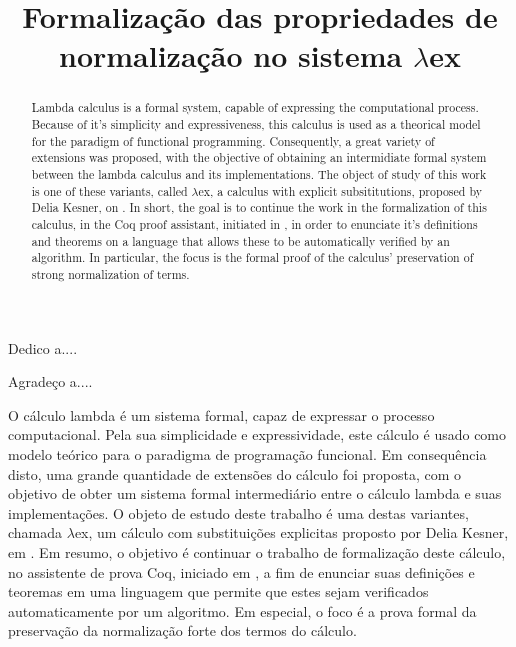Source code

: \documentclass[bacharelado]{unb-cic}
\title{Formalização das propriedades de normalização no sistema $\lambda$ex}%
\begin{document}
  \maketitle
  \pretextual

  \begin{dedicatoria}
  Dedico a....
  \end{dedicatoria}

  \begin{agradecimentos}
  Agradeço a....
  \end{agradecimentos}

  \begin{resumo}
    O cálculo lambda é um sistema formal, capaz de expressar o processo
    computacional.  Pela sua simplicidade e expressividade, este cálculo é usado
    como modelo teórico para o paradigma de programação funcional. Em consequência
    disto, uma grande quantidade de extensões do cálculo foi proposta, com o
    objetivo de obter um sistema formal intermediário entre o cálculo lambda e suas
    implementações.  O objeto de estudo deste trabalho é uma destas variantes,
    chamada $\lambda$ex, um cálculo com substituições explicitas proposto por Delia
    Kesner, em \cite{delia}.  Em resumo, o objetivo é continuar o trabalho de
    formalização deste cálculo, no assistente de prova Coq, iniciado em
    \cite{initial}, a fim de enunciar suas definições e teoremas em uma linguagem
    que permite que estes sejam verificados automaticamente por um algoritmo.  Em
    especial, o foco é a prova formal da preservação da normalização forte dos
    termos do cálculo.
  \end{resumo}

  \begin{abstract}
    Lambda calculus is a formal system, capable of expressing the computational
    process.  Because of it's simplicity and expressiveness, this calculus is used
    as a theorical model for the paradigm of functional programming. Consequently, a
    great variety of extensions was proposed, with the objective of obtaining an
    intermidiate formal system between the lambda calculus and its implementations.
    The object of study of this work is one of these variants, called $\lambda$ex, a
    calculus with explicit subsititutions, proposed by Delia Kesner, on
    \cite{delia}.  In short, the goal is to continue the work in the formalization
    of this calculus, in the Coq proof assistant, initiated in \cite{initial}, in
    order to enunciate it's definitions and theorems on a language that allows these
    to be automatically verified by an algorithm.  In particular, the focus is the
    formal proof of the calculus' preservation of strong normalization of terms.
  \end{abstract}

  \tableofcontents
  \listoffigures
  \listoftables

  \textual
  
  
  

  \postextual
  
  
\end{document}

▶ _Assignment_: The response must give every line from the material above that holds the string "cite".

▶ _Exercise answer_:
    Kesner, em \cite{delia}.  Em resumo, o objetivo é continuar o trabalho de
    \cite{initial}, a fim de enunciar suas definições e teoremas em uma linguagem
    \cite{delia}.  In short, the goal is to continue the work in the formalization
    of this calculus, in the Coq proof assistant, initiated in \cite{initial}, in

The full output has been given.